WHAT IS EXPECTED
Return only the lines from the one containing "We pay 3%, only" to the end of the entries below, exactly as written, both ends included.

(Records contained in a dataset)
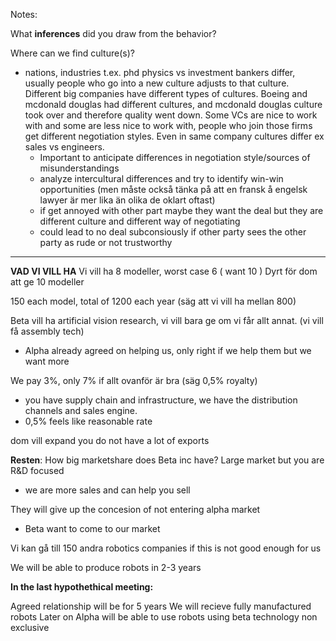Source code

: 
Notes:

What **inferences** did you draw from the behavior?

Where can we find culture(s)?
- nations, industries t.ex. phd physics vs investment bankers differ, usually people who go into a new culture adjusts to that culture. Different big companies have different types of cultures. Boeing and mcdonald douglas had different cultures, and mcdonald douglas culture took over and therefore quality went down. Some VCs are nice to work with and some are less nice to work with, people who join those firms get different negotiation styles. Even in same company cultures differ ex sales vs engineers. 
	- Important to anticipate differences in negotiation style/sources of misunderstandings 
	- analyze intercultural differences and try to identify win-win opportunities (men måste också tänka på att en fransk å engelsk lawyer är mer lika än olika de oklart oftast)
	- if get annoyed with other part maybe they want the deal but they are different culture and different way of negotiating
	- could lead to no deal subconsiously if other party sees the other party as rude or not trustworthy

----------





**VAD VI VILL HA**
Vi vill ha 8 modeller, worst case 6 ( want 10 ) Dyrt för dom att ge 10 modeller

150 each model, total of 1200 each year (säg att vi vill ha mellan 800)

Beta vill ha artificial vision research, vi vill bara ge om vi får allt annat. (vi vill få assembly tech)
- Alpha already agreed on helping us, only right if we help them but we want more

We pay 3%, only 7% if allt ovanför är bra (säg 0,5% royalty)
- you have supply chain and infrastructure, we have the distribution channels and sales engine.
- 0,5% feels like reasonable rate

dom vill expand
you do not have a lot of exports

**Resten**:
How big marketshare does Beta inc have? Large market but you are R&D focused
- we are more sales and can help you sell

They will give up the concesion of not entering alpha market
- Beta want to come to our market

Vi kan gå till 150 andra robotics companies if this is not good enough for us

We will be able to produce robots in 2-3 years


**In the last hypothethical meeting:**

Agreed relationship will be for 5 years
We will recieve fully manufactured robots
Later on Alpha will be able to use robots using beta technology
non exclusive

TASK RESULT
We pay 3%, only 7% if allt ovanför är bra (säg 0,5% royalty)
- you have supply chain and infrastructure, we have the distribution channels and sales engine.
- 0,5% feels like reasonable rate

dom vill expand
you do not have a lot of exports

**Resten**:
How big marketshare does Beta inc have? Large market but you are R&D focused
- we are more sales and can help you sell

They will give up the concesion of not entering alpha market
- Beta want to come to our market

Vi kan gå till 150 andra robotics companies if this is not good enough for us

We will be able to produce robots in 2-3 years


**In the last hypothethical meeting:**

Agreed relationship will be for 5 years
We will recieve fully manufactured robots
Later on Alpha will be able to use robots using beta technology
non exclusive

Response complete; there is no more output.